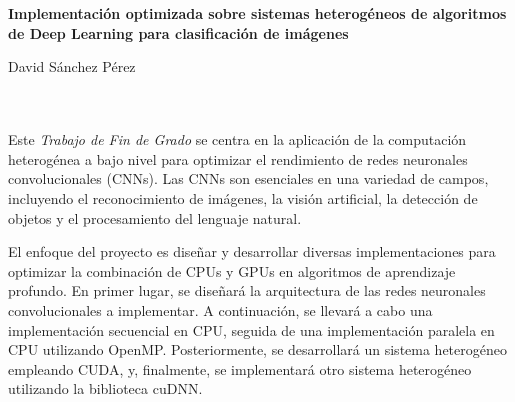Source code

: \chapter*{}






\cleardoublepage
\thispagestyle{empty}

\begin{center}
{\large\bfseries Implementación optimizada sobre sistemas heterogéneos de algoritmos de Deep Learning para clasificación de imágenes}\\
\end{center}
\begin{center}
David Sánchez Pérez\\
\end{center}

\\

\vspace{0.7cm}
\\

Este \textit{Trabajo de Fin de Grado} se centra en la aplicación de la computación heterogénea a bajo nivel para optimizar el rendimiento de redes neuronales convolucionales (CNNs). Las CNNs son esenciales en una variedad de campos, incluyendo el reconocimiento de imágenes, la visión artificial, la detección de objetos y el procesamiento del lenguaje natural. 

El enfoque del proyecto es diseñar y desarrollar diversas implementaciones para optimizar la combinación de CPUs y GPUs en algoritmos de aprendizaje profundo. En primer lugar, se diseñará la arquitectura de las redes neuronales convolucionales a implementar. A continuación, se llevará a cabo una implementación secuencial en CPU, seguida de una implementación paralela en CPU utilizando OpenMP. Posteriormente, se desarrollará un sistema heterogéneo empleando CUDA, y, finalmente, se implementará otro sistema heterogéneo utilizando la biblioteca cuDNN.

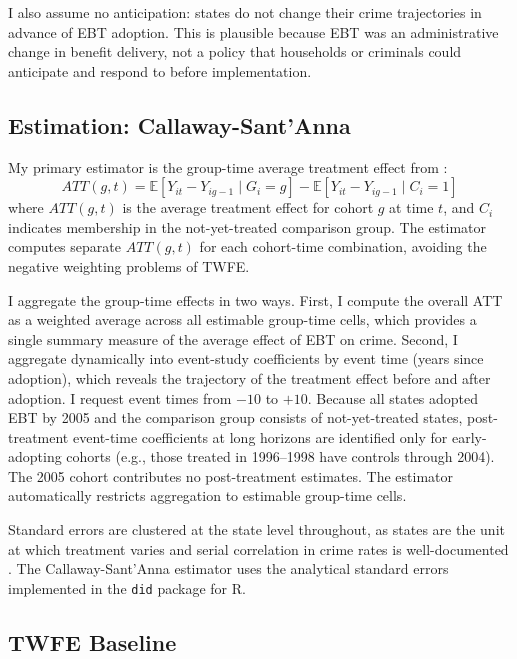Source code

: \documentclass[12pt]{article}
\newcommand{\E}{\mathbb{E}}
\begin{document}
I also assume no anticipation: states do not change their crime trajectories in advance of EBT adoption. This is plausible because EBT was an administrative change in benefit delivery, not a policy that households or criminals could anticipate and respond to before implementation.

\subsection{Estimation: Callaway-Sant'Anna}

My primary estimator is the group-time average treatment effect from \citet{callaway2021difference}:
\begin{equation}
ATT(g, t) = \E[Y_{it} - Y_{ig-1} \mid G_i = g] - \E[Y_{it} - Y_{ig-1} \mid C_i = 1]
\end{equation}
where $ATT(g, t)$ is the average treatment effect for cohort $g$ at time $t$, and $C_i$ indicates membership in the not-yet-treated comparison group. The estimator computes separate $ATT(g,t)$ for each cohort-time combination, avoiding the negative weighting problems of TWFE.

I aggregate the group-time effects in two ways. First, I compute the overall ATT as a weighted average across all estimable group-time cells, which provides a single summary measure of the average effect of EBT on crime. Second, I aggregate dynamically into event-study coefficients by event time (years since adoption), which reveals the trajectory of the treatment effect before and after adoption. I request event times from $-10$ to $+10$. Because all states adopted EBT by 2005 and the comparison group consists of not-yet-treated states, post-treatment event-time coefficients at long horizons are identified only for early-adopting cohorts (e.g., those treated in 1996--1998 have controls through 2004). The 2005 cohort contributes no post-treatment estimates. The estimator automatically restricts aggregation to estimable group-time cells.

Standard errors are clustered at the state level throughout, as states are the unit at which treatment varies and serial correlation in crime rates is well-documented \citep{levitt1996effect}. The Callaway-Sant'Anna estimator uses the analytical standard errors implemented in the \texttt{did} package for R.

\subsection{TWFE Baseline}
\end{document}
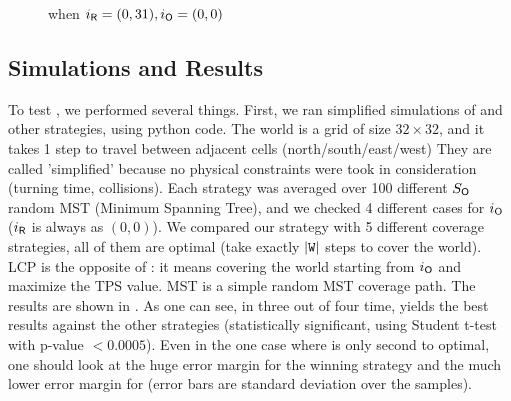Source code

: \documentclass[a4paper,11pt]{article}
\theoremstyle{definition}
\newcommand{\rob}{{{\sf R}}\xspace}
\newcommand{\opp}{{{\sf O}}\xspace}
\newcommand{\w}{{{\texttt W}}\xspace}
\newcommand{\ltr}{{{\sf{LTR}}}\xspace}
\DeclarePairedDelimiter\abs{\lvert}{\rvert}%
\begin{document}
\begin{figure}[thpb]
    \centering
    \caption{\ltr when $i_\rob=(0,31), i_\opp=(0,0)$}
    \label{figures :best known path}
\end{figure}


\subsection{Simulations and Results}
To test \ltr, we performed several things. First, we ran simplified simulations of \ltr and other strategies, using python code. The world is a grid of size $32\times 32$, and it takes 1 step to travel between adjacent cells (north/south/east/west)%
They are called 'simplified' because no physical constraints were took in consideration (turning time, collisions). Each strategy was averaged over 100 different $S_\opp$ random MST (Minimum Spanning Tree), and we checked 4 different cases for $i_\opp$ ($i_\rob$ is always as $(0,0)$). We compared our strategy with 5 different coverage strategies, all of them are optimal (take exactly $\abs*{\w}$ steps to cover the world). %
LCP is the opposite of \ltr: it means covering the world starting from $i_\opp$ and maximize the TPS value.  MST is a simple random MST coverage path.
The results are shown in . As one can see, in three out of four time, \ltr yields the best results against the other strategies (statistically significant, using Student t-test with p-value $<0.0005$).
Even in the one case where \ltr is only second to optimal, one should look at the huge error margin for the winning strategy and the much lower error margin for \ltr (error bars are standard deviation over the samples).
\end{document}

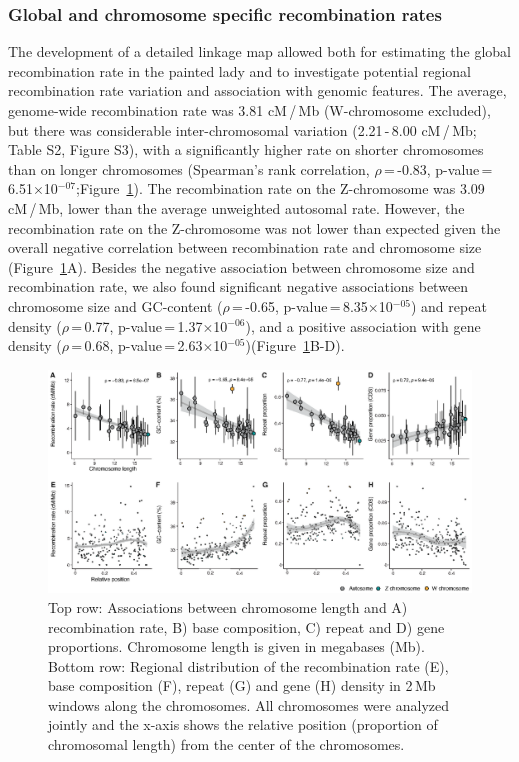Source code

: \documentclass[twocolumn]{bmcart}%
\begin{document}
\subsubsection*{Global and chromosome specific recombination rates}
The development of a detailed linkage map allowed both for estimating the global recombination rate in the painted lady and to investigate potential regional recombination rate variation and association with genomic features. The average, genome-wide recombination rate was 3.81 cM\,/\,Mb (W-chromosome excluded), but there was considerable inter-chromosomal variation (2.21\,-\,8.00 cM\,/\,Mb; Table S2, Figure S3), with a significantly higher rate on shorter chromosomes than on longer chromosomes (Spearman’s rank correlation, $\rho$\,=\,-0.83, p-value\,=\,6.51$\times$10$^{-07}$;Figure~\ref{fig:4}). The recombination rate on the Z-chromosome was 3.09 cM\,/\,Mb, lower than the average unweighted autosomal rate. However, the recombination rate on the Z-chromosome was not lower than expected given the overall negative correlation between recombination rate and chromosome size (Figure~\ref{fig:4}A). Besides the negative association between chromosome size and  recombination rate, we also found significant negative associations between chromosome size and GC-content ($\rho$\,=\,-0.65, p-value\,=\,8.35$\times$10$^{-05}$) and repeat density ($\rho$\,=\,0.77, p-value\,=\,1.37$\times$10$^{-06}$), and a positive association with gene density ($\rho$\,=\,0.68, p-value\,=\,2.63$\times$10$^{-05}$)(Figure~\ref{fig:4}B-D). 

\begin{figure}[tb]
    \centering
\includegraphics[width =1.99\linewidth]{ShipilinaNasvallFig4opt.eps}
    \caption{Top row: Associations between chromosome length and A) recombination rate, B) base composition, C) repeat and D) gene proportions. Chromosome length is given in megabases (Mb). Bottom row: Regional distribution of the recombination rate (E), base composition (F), repeat (G) and gene (H) density in 2\,Mb windows along the chromosomes. All chromosomes were analyzed jointly and the x-axis shows the relative position (proportion of chromosomal length) from the center of the chromosomes.}
    \label{fig:4}
\end{figure}
\end{document}
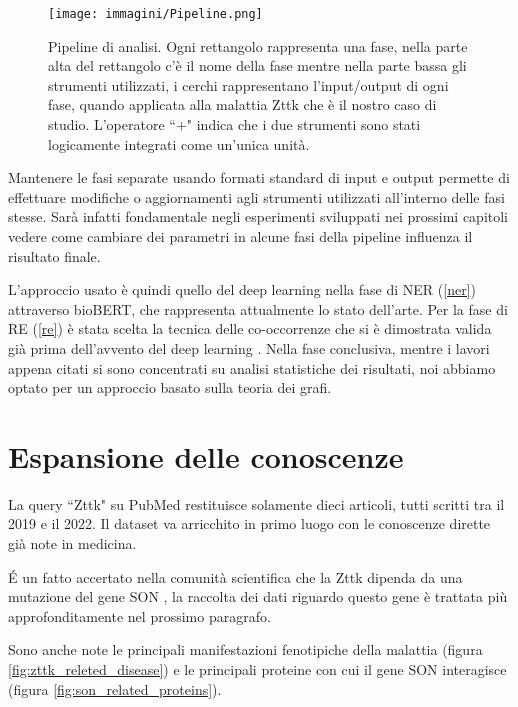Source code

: \documentclass[12pt]{report}
\newcommand{\quotes}[1]{``#1"}
\begin{document}
\begin{figure}[!htb]
\centering
\texttt{[image: immagini/Pipeline.png]}
\caption{\footnotesize{Pipeline di analisi. Ogni rettangolo rappresenta una fase, nella parte alta del rettangolo c'è il nome della fase mentre nella parte bassa gli strumenti utilizzati, i cerchi rappresentano l'input/output di ogni fase, quando applicata alla malattia Zttk che è il nostro caso di studio. L'operatore \quotes{$+$} indica che i due strumenti sono stati logicamente integrati come un'unica unità.}}
\label{fig:pipeline}
\end{figure}

Mantenere le fasi separate usando formati standard di input e output permette di effettuare modifiche o aggiornamenti agli strumenti utilizzati all'interno delle fasi stesse. Sarà infatti fondamentale negli esperimenti sviluppati nei prossimi capitoli vedere come cambiare dei parametri in alcune fasi della pipeline influenza il risultato finale.

L'approccio usato è quindi quello del deep learning nella fase di NER (\ref{ner}) attraverso bioBERT, che rappresenta attualmente lo stato dell'arte. Per la fase di RE (\ref{re}) è stata scelta la tecnica delle co-occorrenze che si è dimostrata valida già prima dell'avvento del deep learning \cite{coocccao, cooccchen, cooccwang, cooccwang2}. Nella fase conclusiva, mentre i lavori appena citati si sono concentrati su analisi statistiche dei risultati, noi abbiamo optato per un approccio basato sulla teoria dei grafi.  


\section{Espansione delle conoscenze \label{conoscenze_partenza}}
La query \quotes{Zttk} su PubMed restituisce solamente dieci articoli, tutti scritti tra il 2019 e il 2022. Il dataset va arricchito in primo luogo con le conoscenze dirette già note in medicina.

\'E un fatto accertato nella comunità scientifica che la Zttk dipenda da una mutazione del gene SON \cite{zttkmala}, la raccolta dei dati riguardo questo gene è trattata più approfonditamente nel prossimo paragrafo.

Sono anche note le principali manifestazioni fenotipiche della malattia \cite{zttkmalasymtoms} (figura \ref{fig:zttk_releted_disease}) e le principali proteine con cui il gene SON interagisce \cite{soninteractingproteins} (figura \ref{fig:son_related_proteins}).
\end{document}
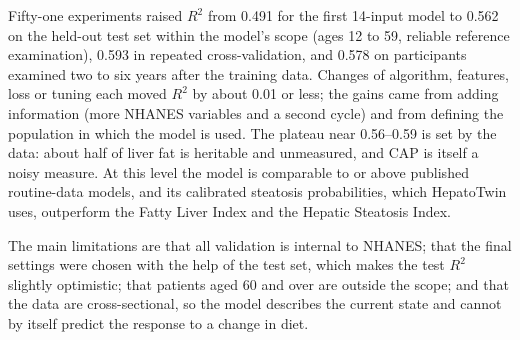 Fifty-one experiments raised $R^2$ from 0.491 for the first 14-input model to
0.562 on the held-out test set within the model's scope (ages 12 to 59,
reliable reference examination), 0.593 in repeated cross-validation, and 0.578
on participants examined two to six years after the training data. Changes of
algorithm, features, loss or tuning each moved $R^2$ by about 0.01 or less;
the gains came from adding information (more NHANES variables and a second
cycle) and from defining the population in which the model is used. The
plateau near 0.56--0.59 is set by the data: about half of liver fat is
heritable and unmeasured, and CAP is itself a noisy measure. At this level the
model is comparable to or above published routine-data models, and its
calibrated steatosis probabilities, which HepatoTwin uses, outperform the
Fatty Liver Index and the Hepatic Steatosis Index.

The main limitations are that all validation is internal to NHANES; that the
final settings were chosen with the help of the test set, which makes the test
$R^2$ slightly optimistic; that patients aged 60 and over are outside the
scope; and that the data are cross-sectional, so the model describes the
current state and cannot by itself predict the response to a change in diet.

################

THE TASK:
In the answer, include exactly the lines from the top of the entries through the line containing "David Sánchez Pérez\\", and nothing else, not even the pictures.

ANSWER SECTION:
Source code

: \chapter*{}






\cleardoublepage
\thispagestyle{empty}

\begin{center}
{\large\bfseries Implementación optimizada sobre sistemas heterogéneos de algoritmos de Deep Learning para clasificación de imágenes}\\
\end{center}
\begin{center}
David Sánchez Pérez\\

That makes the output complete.